Either way, though, the fact that Russ STILL tried to get Magnus to back down shows he's not just an unthinking lackey.


----------



## Phoebus (Apr 17, 2010)

Klaivex said:


> I would have to disagree. Russ to me seems like one of the more "friendly" primarches. It would make sense, having be raised by wolves, to have strong family (pack) bonds. In the fight with the Lion he was the one who gave up, laughing about how silly it was. If he was as tempered by his primal upbringing i doubt he would have been so jolly about it.


Friendly? He wrecks planets. He and his Legion are known for being the most comprehensive in annihilating targets.

Wolves are predators first and foremost. They have familial ties, but they also compete for resources. How do you think an Alpha gets replaced? What do you think happens when an Alpha no longer has the power to be dominant?

Yes, Russ has a sense of humor.
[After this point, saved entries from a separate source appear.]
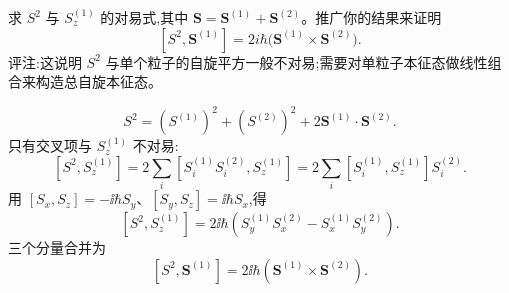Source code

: \begin{question}
求 $S^2$ 与 $S_z^{(1)}$ 的对易式,其中 $\mathbf S=\mathbf S^{(1)}+\mathbf S^{(2)}$。推广你的结果来证明
\[
[S^2,\mathbf S^{(1)}]=2i\hbar\bigl(\mathbf S^{(1)}\times\mathbf S^{(2)}\bigr).
\]
评注:这说明 $S^2$ 与单个粒子的自旋平方一般不对易;需要对单粒子本征态做线性组合来构造总自旋本征态。
\end{question}
\begin{solution}

\[
S^2=(S^{(1)})^2+(S^{(2)})^2+2\mathbf S^{(1)}\cdot\mathbf S^{(2)}.
\]
只有交叉项与 $S_z^{(1)}$ 不对易:
\[
[S^2,S_z^{(1)}]=2\sum_i[S_i^{(1)}S_i^{(2)},S_z^{(1)}]
=2\sum_i[S_i^{(1)},S_z^{(1)}]S_i^{(2)}.
\]
用 $[S_x,S_z]=-\ii\hbar S_y$、$[S_y,S_z]=\ii\hbar S_x$,得
\[
[S^2,S_z^{(1)}]=2\ii\hbar(S_y^{(1)}S_x^{(2)}-S_x^{(1)}S_y^{(2)}).
\]
三个分量合并为
\[
[S^2,\mathbf S^{(1)}]=2\ii\hbar(\mathbf S^{(1)}\times\mathbf S^{(2)}).
\]

\end{solution}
Yes, he doesn't want to kill Magnus out of hand, and hopes he doesn't have to. Nonetheless, he is capable of great savagery and brutality - when directed to do so.


----------



## Klaivex (Dec 21, 2010)

Euphrati said:


> The term 'lap-dog' typically denotes a person who is docile, submissive, and/or with a follower mentality that is easily controlled by more dominant personality. None of which describe Russ in the slighest.


A lap dog is someone eager to do another's bidding. It has nothing to do with dominance or submission (tho russ was submissive to the emp as all primarches were before the heresy)


> Each Legion was designed for a purpose by the Emperor, it was something that Leman understood and accepted as his duty where as others saw him as he wished them to- the uncouth, barbarian king whose first response was violence and aggression.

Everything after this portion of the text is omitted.